++++ RECORDS PROVIDED

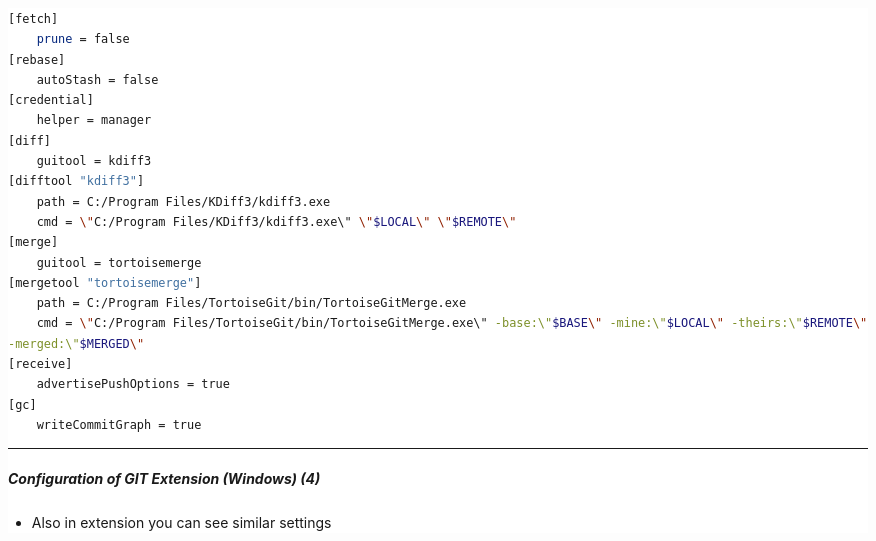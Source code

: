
 ```bash
[fetch]
    prune = false
[rebase]
    autoStash = false
[credential]
    helper = manager
[diff]
    guitool = kdiff3
[difftool "kdiff3"]
    path = C:/Program Files/KDiff3/kdiff3.exe
    cmd = \"C:/Program Files/KDiff3/kdiff3.exe\" \"$LOCAL\" \"$REMOTE\"
[merge]
    guitool = tortoisemerge
[mergetool "tortoisemerge"]
    path = C:/Program Files/TortoiseGit/bin/TortoiseGitMerge.exe
    cmd = \"C:/Program Files/TortoiseGit/bin/TortoiseGitMerge.exe\" -base:\"$BASE\" -mine:\"$LOCAL\" -theirs:\"$REMOTE\" -merged:\"$MERGED\"
[receive]
    advertisePushOptions = true
[gc]
    writeCommitGraph = true
```

---

<style scoped>section{ font-size: 25px; }</style>

##### Configuration of GIT Extension (Windows) (4)

- Also in extension you can see similar settings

++++++++

■ PROBLEM DETAILS ■
Without the pictures, repeat the listing above exactly.

■ WRITTEN RESPONSE ■
Source code

:
 ```bash
[fetch]
    prune = false
[rebase]
    autoStash = false
[credential]
    helper = manager
[diff]
    guitool = kdiff3
[difftool "kdiff3"]
    path = C:/Program Files/KDiff3/kdiff3.exe
    cmd = \"C:/Program Files/KDiff3/kdiff3.exe\" \"$LOCAL\" \"$REMOTE\"
[merge]
    guitool = tortoisemerge
[mergetool "tortoisemerge"]
    path = C:/Program Files/TortoiseGit/bin/TortoiseGitMerge.exe
    cmd = \"C:/Program Files/TortoiseGit/bin/TortoiseGitMerge.exe\" -base:\"$BASE\" -mine:\"$LOCAL\" -theirs:\"$REMOTE\" -merged:\"$MERGED\"
[receive]
    advertisePushOptions = true
[gc]
    writeCommitGraph = true
```

---

<style scoped>section{ font-size: 25px; }</style>

##### Configuration of GIT Extension (Windows) (4)

- Also in extension you can see similar settings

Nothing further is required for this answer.